#### To do
The required answer is each line in the entries below where "Melhorias" occurs.

#### Data records
----
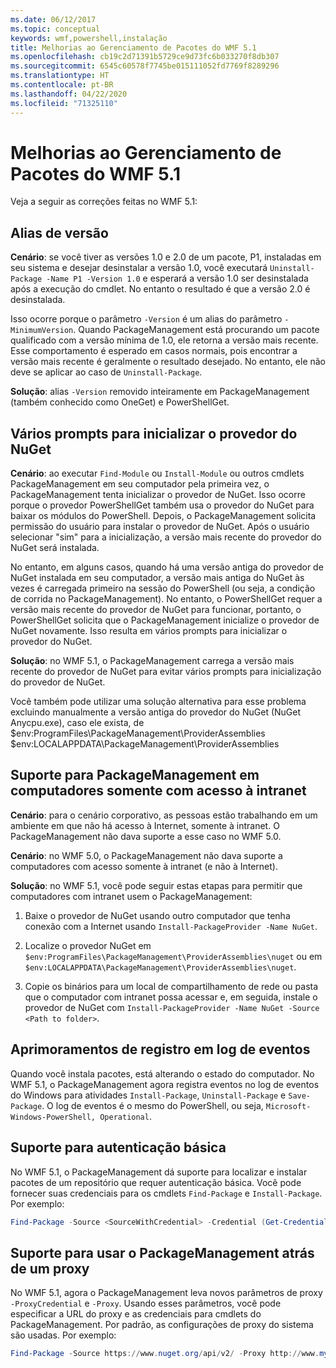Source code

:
 ```yaml
---
ms.date: 06/12/2017
ms.topic: conceptual
keywords: wmf,powershell,instalação
title: Melhorias ao Gerenciamento de Pacotes do WMF 5.1
ms.openlocfilehash: cb19c2d71391b5729ce9d73fc6b033270f8db307
ms.sourcegitcommit: 6545c60578f7745be015111052fd7769f8289296
ms.translationtype: HT
ms.contentlocale: pt-BR
ms.lasthandoff: 04/22/2020
ms.locfileid: "71325110"
---
```

# <a name="improvements-to-package-management-in-wmf-51"></a>Melhorias ao Gerenciamento de Pacotes do WMF 5.1

Veja a seguir as correções feitas no WMF 5.1:

## <a name="version-alias"></a>Alias de versão

**Cenário**: se você tiver as versões 1.0 e 2.0 de um pacote, P1, instaladas em seu sistema e desejar desinstalar a versão 1.0, você executará `Uninstall-Package -Name P1 -Version 1.0` e esperará a versão 1.0 ser desinstalada após a execução do cmdlet. No entanto o resultado é que a versão 2.0 é desinstalada.

Isso ocorre porque o parâmetro `-Version` é um alias do parâmetro `-MinimumVersion`. Quando PackageManagement está procurando um pacote qualificado com a versão mínima de 1.0, ele retorna a versão mais recente. Esse comportamento é esperado em casos normais, pois encontrar a versão mais recente é geralmente o resultado desejado. No entanto, ele não deve se aplicar ao caso de `Uninstall-Package`.

**Solução**: alias `-Version` removido inteiramente em PackageManagement (também conhecido como OneGet) e PowerShellGet.

## <a name="multiple-prompts-for-bootstrapping-the-nuget-provider"></a>Vários prompts para inicializar o provedor do NuGet

**Cenário**: ao executar `Find-Module` ou `Install-Module` ou outros cmdlets PackageManagement em seu computador pela primeira vez, o PackageManagement tenta inicializar o provedor de NuGet. Isso ocorre porque o provedor PowerShellGet também usa o provedor do NuGet para baixar os módulos do PowerShell.
Depois, o PackageManagement solicita permissão do usuário para instalar o provedor de NuGet. Após o usuário selecionar "sim" para a inicialização, a versão mais recente do provedor do NuGet será instalada.

No entanto, em alguns casos, quando há uma versão antiga do provedor de NuGet instalada em seu computador, a versão mais antiga do NuGet às vezes é carregada primeiro na sessão do PowerShell (ou seja, a condição de corrida no PackageManagement). No entanto, o PowerShellGet requer a versão mais recente do provedor de NuGet para funcionar, portanto, o PowerShellGet solicita que o PackageManagement inicialize o provedor de NuGet novamente.
Isso resulta em vários prompts para inicializar o provedor do NuGet.

**Solução**: no WMF 5.1, o PackageManagement carrega a versão mais recente do provedor de NuGet para evitar vários prompts para inicialização do provedor de NuGet.

Você também pode utilizar uma solução alternativa para esse problema excluindo manualmente a versão antiga do provedor do NuGet (NuGet Anycpu.exe), caso ele exista, de $env:ProgramFiles\PackageManagement\ProviderAssemblies $env:LOCALAPPDATA\PackageManagement\ProviderAssemblies

## <a name="support-for-packagemanagement-on-computers-with-intranet-access-only"></a>Suporte para PackageManagement em computadores somente com acesso à intranet

**Cenário**: para o cenário corporativo, as pessoas estão trabalhando em um ambiente em que não há acesso à Internet, somente à intranet. O PackageManagement não dava suporte a esse caso no WMF 5.0.

**Cenário**: no WMF 5.0, o PackageManagement não dava suporte a computadores com acesso somente à intranet (e não à Internet).

**Solução**: no WMF 5.1, você pode seguir estas etapas para permitir que computadores com intranet usem o PackageManagement:

1. Baixe o provedor de NuGet usando outro computador que tenha conexão com a Internet usando `Install-PackageProvider -Name NuGet`.

2. Localize o provedor NuGet em `$env:ProgramFiles\PackageManagement\ProviderAssemblies\nuget` ou em `$env:LOCALAPPDATA\PackageManagement\ProviderAssemblies\nuget`.

3. Copie os binários para um local de compartilhamento de rede ou pasta que o computador com intranet possa acessar e, em seguida, instale o provedor de NuGet com `Install-PackageProvider -Name NuGet -Source <Path to folder>`.


## <a name="event-logging-improvements"></a>Aprimoramentos de registro em log de eventos

Quando você instala pacotes, está alterando o estado do computador. No WMF 5.1, o PackageManagement agora registra eventos no log de eventos do Windows para atividades `Install-Package`, `Uninstall-Package` e `Save-Package`. O log de eventos é o mesmo do PowerShell, ou seja, `Microsoft-Windows-PowerShell, Operational`.

## <a name="support-for-basic-authentication"></a>Suporte para autenticação básica

No WMF 5.1, o PackageManagement dá suporte para localizar e instalar pacotes de um repositório que requer autenticação básica. Você pode fornecer suas credenciais para os cmdlets `Find-Package` e `Install-Package`. Por exemplo:

```powershell
Find-Package -Source <SourceWithCredential> -Credential (Get-Credential)
```

## <a name="support-for-using-packagemanagement-behind-a-proxy"></a>Suporte para usar o PackageManagement atrás de um proxy

No WMF 5.1, agora o PackageManagement leva novos parâmetros de proxy `-ProxyCredential` e `-Proxy`. Usando esses parâmetros, você pode especificar a URL do proxy e as credenciais para cmdlets do PackageManagement. Por padrão, as configurações de proxy do sistema são usadas. Por exemplo:

```powershell
Find-Package -Source https://www.nuget.org/api/v2/ -Proxy http://www.myproxyserver.com -ProxyCredential (Get-Credential)
```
----
#### Problem solution
title: Melhorias ao Gerenciamento de Pacotes do WMF 5.1
# <a name="improvements-to-package-management-in-wmf-51"></a>Melhorias ao Gerenciamento de Pacotes do WMF 5.1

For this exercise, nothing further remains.